━━ Records for this task ━━
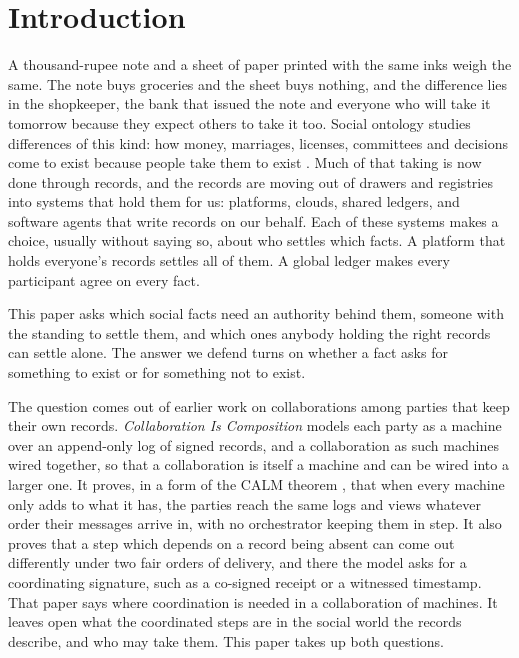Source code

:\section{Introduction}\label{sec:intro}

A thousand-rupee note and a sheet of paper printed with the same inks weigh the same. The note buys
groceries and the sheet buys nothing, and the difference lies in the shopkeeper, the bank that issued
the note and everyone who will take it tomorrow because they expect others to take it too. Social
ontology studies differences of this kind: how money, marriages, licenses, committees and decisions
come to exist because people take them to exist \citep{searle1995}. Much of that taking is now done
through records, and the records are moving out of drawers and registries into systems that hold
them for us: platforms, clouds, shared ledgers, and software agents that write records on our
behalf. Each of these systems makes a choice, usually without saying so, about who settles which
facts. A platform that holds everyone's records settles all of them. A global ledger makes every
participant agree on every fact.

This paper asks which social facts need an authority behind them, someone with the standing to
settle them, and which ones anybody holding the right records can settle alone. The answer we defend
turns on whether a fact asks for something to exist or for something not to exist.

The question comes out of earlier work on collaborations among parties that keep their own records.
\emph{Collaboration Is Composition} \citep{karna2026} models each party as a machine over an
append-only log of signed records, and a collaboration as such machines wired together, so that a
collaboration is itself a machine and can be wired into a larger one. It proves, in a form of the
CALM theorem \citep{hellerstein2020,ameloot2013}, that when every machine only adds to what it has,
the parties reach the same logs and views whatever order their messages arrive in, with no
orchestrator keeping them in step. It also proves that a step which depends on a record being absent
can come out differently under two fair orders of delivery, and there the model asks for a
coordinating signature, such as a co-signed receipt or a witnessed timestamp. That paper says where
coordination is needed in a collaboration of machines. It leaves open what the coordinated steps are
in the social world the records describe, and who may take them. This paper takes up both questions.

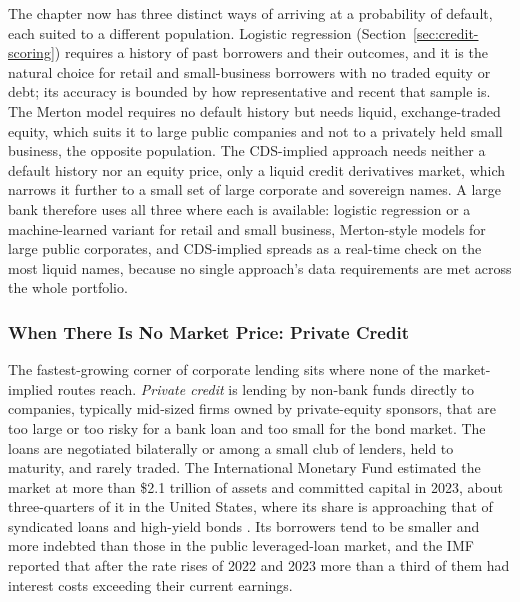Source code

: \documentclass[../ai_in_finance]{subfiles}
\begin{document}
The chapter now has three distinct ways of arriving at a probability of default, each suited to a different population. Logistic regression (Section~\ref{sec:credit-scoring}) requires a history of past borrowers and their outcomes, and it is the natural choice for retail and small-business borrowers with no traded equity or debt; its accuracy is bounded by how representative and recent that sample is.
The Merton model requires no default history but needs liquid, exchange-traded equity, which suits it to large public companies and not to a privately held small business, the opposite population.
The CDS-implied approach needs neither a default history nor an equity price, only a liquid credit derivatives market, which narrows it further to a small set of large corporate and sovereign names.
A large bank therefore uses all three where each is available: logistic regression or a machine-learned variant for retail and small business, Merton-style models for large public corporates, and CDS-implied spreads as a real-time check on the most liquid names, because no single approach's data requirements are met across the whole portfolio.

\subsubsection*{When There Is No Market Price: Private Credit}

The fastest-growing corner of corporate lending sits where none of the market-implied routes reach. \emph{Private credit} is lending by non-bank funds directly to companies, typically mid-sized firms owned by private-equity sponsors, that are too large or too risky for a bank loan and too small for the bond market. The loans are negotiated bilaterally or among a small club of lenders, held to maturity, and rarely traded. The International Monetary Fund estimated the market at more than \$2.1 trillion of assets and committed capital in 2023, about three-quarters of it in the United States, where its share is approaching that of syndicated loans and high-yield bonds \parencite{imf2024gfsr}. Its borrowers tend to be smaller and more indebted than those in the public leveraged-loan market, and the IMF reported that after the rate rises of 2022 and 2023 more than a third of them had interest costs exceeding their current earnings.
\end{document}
━━━
◆ What to produce: If an entry contains a picture, skip the picture and reproduce everything else exactly.

◆ Solution for this task:
Source code

:\section{Introduction}\label{sec:intro}

A thousand-rupee note and a sheet of paper printed with the same inks weigh the same. The note buys
groceries and the sheet buys nothing, and the difference lies in the shopkeeper, the bank that issued
the note and everyone who will take it tomorrow because they expect others to take it too. Social
ontology studies differences of this kind: how money, marriages, licenses, committees and decisions
come to exist because people take them to exist \citep{searle1995}. Much of that taking is now done
through records, and the records are moving out of drawers and registries into systems that hold
them for us: platforms, clouds, shared ledgers, and software agents that write records on our
behalf. Each of these systems makes a choice, usually without saying so, about who settles which
facts. A platform that holds everyone's records settles all of them. A global ledger makes every
participant agree on every fact.

This paper asks which social facts need an authority behind them, someone with the standing to
settle them, and which ones anybody holding the right records can settle alone. The answer we defend
turns on whether a fact asks for something to exist or for something not to exist.

The question comes out of earlier work on collaborations among parties that keep their own records.
\emph{Collaboration Is Composition} \citep{karna2026} models each party as a machine over an
append-only log of signed records, and a collaboration as such machines wired together, so that a
collaboration is itself a machine and can be wired into a larger one. It proves, in a form of the
CALM theorem \citep{hellerstein2020,ameloot2013}, that when every machine only adds to what it has,
the parties reach the same logs and views whatever order their messages arrive in, with no
orchestrator keeping them in step. It also proves that a step which depends on a record being absent
can come out differently under two fair orders of delivery, and there the model asks for a
coordinating signature, such as a co-signed receipt or a witnessed timestamp. That paper says where
coordination is needed in a collaboration of machines. It leaves open what the coordinated steps are
in the social world the records describe, and who may take them. This paper takes up both questions.

Source code

: \documentclass[../ai_in_finance]{subfiles}
\begin{document}
The chapter now has three distinct ways of arriving at a probability of default, each suited to a different population. Logistic regression (Section~\ref{sec:credit-scoring}) requires a history of past borrowers and their outcomes, and it is the natural choice for retail and small-business borrowers with no traded equity or debt; its accuracy is bounded by how representative and recent that sample is.
The Merton model requires no default history but needs liquid, exchange-traded equity, which suits it to large public companies and not to a privately held small business, the opposite population.
The CDS-implied approach needs neither a default history nor an equity price, only a liquid credit derivatives market, which narrows it further to a small set of large corporate and sovereign names.
A large bank therefore uses all three where each is available: logistic regression or a machine-learned variant for retail and small business, Merton-style models for large public corporates, and CDS-implied spreads as a real-time check on the most liquid names, because no single approach's data requirements are met across the whole portfolio.

\subsubsection*{When There Is No Market Price: Private Credit}

The fastest-growing corner of corporate lending sits where none of the market-implied routes reach. \emph{Private credit} is lending by non-bank funds directly to companies, typically mid-sized firms owned by private-equity sponsors, that are too large or too risky for a bank loan and too small for the bond market. The loans are negotiated bilaterally or among a small club of lenders, held to maturity, and rarely traded. The International Monetary Fund estimated the market at more than \$2.1 trillion of assets and committed capital in 2023, about three-quarters of it in the United States, where its share is approaching that of syndicated loans and high-yield bonds \parencite{imf2024gfsr}. Its borrowers tend to be smaller and more indebted than those in the public leveraged-loan market, and the IMF reported that after the rate rises of 2022 and 2023 more than a third of them had interest costs exceeding their current earnings.
\end{document}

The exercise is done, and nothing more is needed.